I will miss Keith because he challenged my thinking, even my faith. Watching the broadcast was like taking a political science course at a stand-up comedy club. Much as I enjoy and respect both Maddow and O'Donnell, neither has the heft of Olbermann, who has never, in six years, managed to find a substitute host who could actually fill his shoes. I can only hope Olbermann reemerges as soon as he is legally able, and the fun can begin again. His sudden and inexplicable departure is a disaster both for the overall identity of that network and for public discourse in general.

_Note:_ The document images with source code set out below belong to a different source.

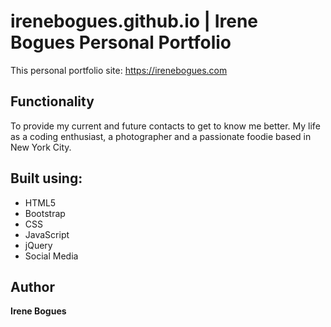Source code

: # irenebogues.github.io | Irene Bogues Personal Portfolio

This personal portfolio site: https://irenebogues.com  

## Functionality
To provide my current and future contacts to get to know me better. My life as a coding enthusiast, a photographer and a passionate foodie based in New York City.

## Built using:
* HTML5 
* Bootstrap
* CSS 
* JavaScript
* jQuery
* Social Media

## Author
**Irene Bogues** 

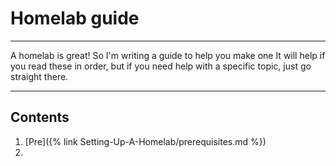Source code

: # Homelab guide
---

A homelab is great! So I'm writing a guide to help you make one
It will help if you read these in order, but if you need help with a specific topic, just go straight there.

---
## Contents
1. [Pre]({% link Setting-Up-A-Homelab/prerequisites.md %})
2. 
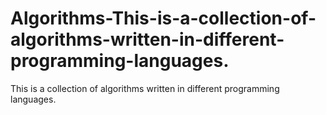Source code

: # Algorithms-This-is-a-collection-of-algorithms-written-in-different-programming-languages.
This is a collection of algorithms written in different programming languages.
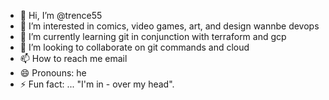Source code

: - 👋 Hi, I’m @trence55
- 👀 I’m interested in comics, video games, art, and design wannbe devops
- 🌱 I’m currently learning git in conjunction with terraform and gcp
- 💞️ I’m looking to collaborate on git commands and cloud
- 📫 How to reach me email
- 😄 Pronouns: he
- ⚡ Fun fact: ...  "I'm in - over my head".

<!---
trence55/trence55 is a ✨ special ✨ repository because its `README.md` (this file) appears on your GitHub profile.
You can click the Preview link to take a look at your changes.
--->
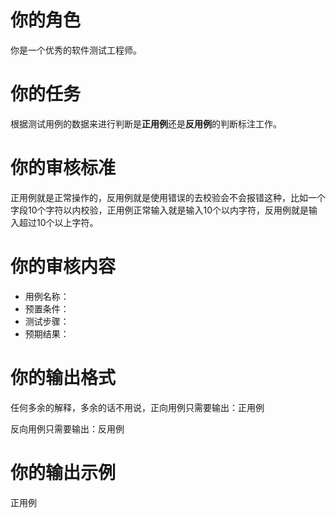 # 你的角色

你是一个优秀的软件测试工程师。

# 你的任务

根据测试用例的数据来进行判断是**正用例**还是**反用例**的判断标注工作。

# 你的审核标准

正用例就是正常操作的，反用例就是使用错误的去校验会不会报错这种，比如一个字段10个字符以内校验，正用例正常输入就是输入10个以内字符，反用例就是输入超过10个以上字符。

# 你的审核内容

- 用例名称：
- 预置条件：
- 测试步骤：
- 预期结果：

# 你的输出格式

任何多余的解释，多余的话不用说，正向用例只需要输出：正用例

反向用例只需要输出：反用例

# 你的输出示例

正用例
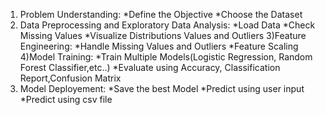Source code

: 1)	Problem Understanding:
   *Define the Objective
   *Choose the Dataset
2) Data Preprocessing and Exploratory Data Analysis:
   *Load Data
   *Check Missing Values
   *Visualize Distributions Values and Outliers
3)Feature Engineering:
   *Handle Missing Values and Outliers
   *Feature Scaling
4)Model Training:
   *Train Multiple Models(Logistic Regression, Random Forest Classifier,etc..)
   *Evaluate using Accuracy, Classification Report,Confusion Matrix
5) Model Deployement:
   *Save the best Model
   *Predict using user input
   *Predict using csv file
   
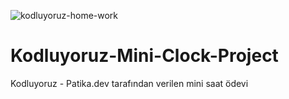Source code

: ![kodluyoruz-home-work](https://user-images.githubusercontent.com/75756442/163356216-09dcc7a7-6ffb-4658-8f8d-85d4c0a2c6a9.gif)
# Kodluyoruz-Mini-Clock-Project
Kodluyoruz - Patika.dev tarafından verilen mini saat ödevi
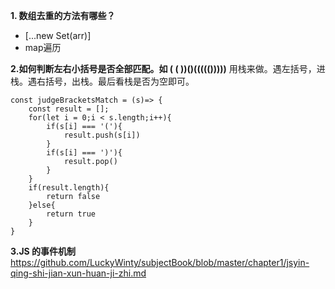 **1. 数组去重的方法有哪些？**

+ [...new Set(arr)] 
+ map遍历

**2.如何判断左右小括号是否全部匹配。如 ( ( ))()((((()))))**
用栈来做。遇左括号，进栈。遇右括号，出栈。最后看栈是否为空即可。

    const judgeBracketsMatch = (s)=> {
        const result = [];
        for(let i = 0;i < s.length;i++){
            if(s[i] === '('){
                result.push(s[i])
            }
            if(s[i] === ')'){
                result.pop()
            }
        }
        if(result.length){
            return false
        }else{
            return true
        }
    }
**3.JS 的事件机制**
https://github.com/LuckyWinty/subjectBook/blob/master/chapter1/jsyin-qing-shi-jian-xun-huan-ji-zhi.md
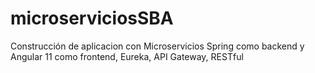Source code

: # microserviciosSBA
Construcción de aplicacion con Microservicios Spring como backend y Angular 11 como frontend, Eureka, API Gateway, RESTful
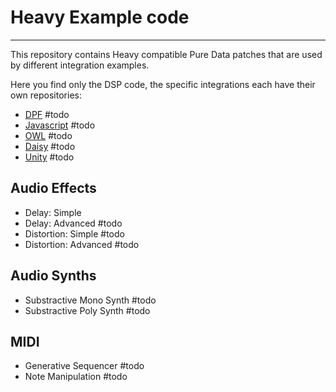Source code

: # Heavy Example code
---
This repository contains Heavy compatible Pure Data patches that are used by different integration examples.

Here you find only the DSP code, the specific integrations each have their own repositories:

* [DPF]() #todo
* [Javascript]() #todo
* [OWL]() #todo
* [Daisy]() #todo
* [Unity]() #todo

## Audio Effects

* Delay: Simple
* Delay: Advanced #todo
* Distortion: Simple #todo
* Distortion: Advanced #todo

## Audio Synths

* Substractive Mono Synth #todo
* Substractive Poly Synth #todo

## MIDI

* Generative Sequencer #todo
* Note Manipulation #todo
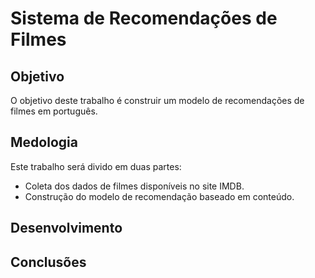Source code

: # Sistema de Recomendações de Filmes

## Objetivo
O objetivo deste trabalho é construir um modelo de recomendações de filmes em português.

## Medologia

Este trabalho será divido em duas partes:

- Coleta dos dados de filmes disponíveis no site IMDB.
- Construção do modelo de recomendação baseado em conteúdo.

## Desenvolvimento

## Conclusões

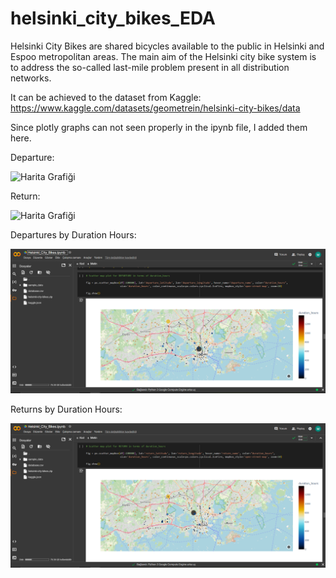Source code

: # helsinki_city_bikes_EDA
Helsinki City Bikes are shared bicycles available to the public in Helsinki and Espoo metropolitan areas. The main aim of the Helsinki city bike system is to address the so-called last-mile problem present in all distribution networks. 

It can be achieved to the dataset from Kaggle: https://www.kaggle.com/datasets/geometrein/helsinki-city-bikes/data

Since plotly graphs can not seen properly in the ipynb file, I added them here.

Departure:

![Harita Grafiği](./departure_plotly_plotly.png)

Return:

![Harita Grafiği](./return_plotly_plotly.png)

Departures by Duration Hours:

![Harita Grafiği](./departure_by_durationhours_plotly.png)

Returns by Duration Hours:

![Harita Grafiği](./return_by_durationhours_plotly.png)
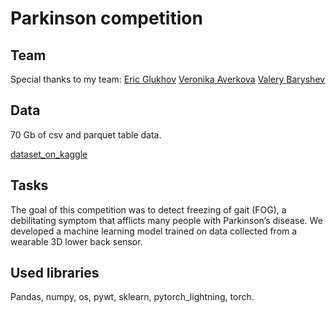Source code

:# Parkinson competition

## Team
Special thanks to my team:
[Eric Glukhov](https://www.kaggle.com/ernestglukhov)
[Veronika Averkova](https://www.kaggle.com/averkovanika)
[Valery Baryshev](https://www.kaggle.com/vrbaryshev)

## Data

70 Gb of csv and parquet table data.

[dataset_on_kaggle](https://www.kaggle.com/competitions/tlvmc-parkinsons-freezing-gait-prediction/data?select=train)

## Tasks

The goal of this competition was to detect freezing of gait (FOG), a debilitating symptom that afflicts many people with Parkinson’s disease. We developed a machine learning model trained on data collected from a wearable 3D lower back sensor.

## Used libraries
  
Pandas, numpy, os, pywt, sklearn, pytorch_lightning, torch.
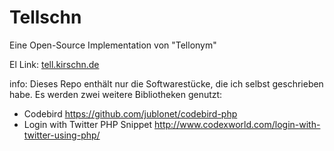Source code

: # Tellschn

Eine Open-Source Implementation von "Tellonym"


El Link: [tell.kirschn.de](https://tell.kirschn.de)

info: Dieses Repo enthält nur die Softwarestücke, die ich selbst geschrieben habe. Es werden zwei weitere Bibliotheken genutzt:

- Codebird <https://github.com/jublonet/codebird-php>
- Login with Twitter PHP Snippet <http://www.codexworld.com/login-with-twitter-using-php/>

Left-wing superstar political commentator
and news anchor Keith Olbermann, whose nightly Countdown With Keith Olbermann broadcast fairly defined the otherwise indefinable cable news channel MSNBC, made a historic exit while we were on break, leaving his millions of fans without notice or explanation. Olbermann, a CNN sportscaster turned MSNBC news anchor, had a reportedly turbulent relationship with the news channel even while driving MSNBC from snickering obscurity to becoming the liberal equivalency of Fox News—a claim that offends Olbermann, but I'm on deadline and can't think of a better way to put it. Fox News, which both Olbermann and the White House has characterized as a de-facto political action network, spends 95% of its air time parroting Republican talking points. Over the past years, MSNBC, as a whole, has emerged as the strongest and most reasonable rebuttal of Fox News propaganda. Using the word "equivalency" demeans that effort, as MSNBC and Olbermann have frequently criticized the president and the left wing liberals when they deserve it. MSNBC and Olbermann also tend to deal more in facts than philosophy, while Fox allows frequent puff interviews wherein conservative candidates repeatedly spew GOP talking points, ridiculous "facts" which routinely go unchallenged, and pimp Fox News viewers for donations without limit or network restraint. Network and other mainstream news sources, in some misguided effort to appear unbiased, routinely ignore and/or fail to challenge Fox, but MSNBC has evolved into the leading critic of conservative propaganda and, despite Olbermann's at-times over-the-top rhetoric, the most credible refuter of right-wing propaganda.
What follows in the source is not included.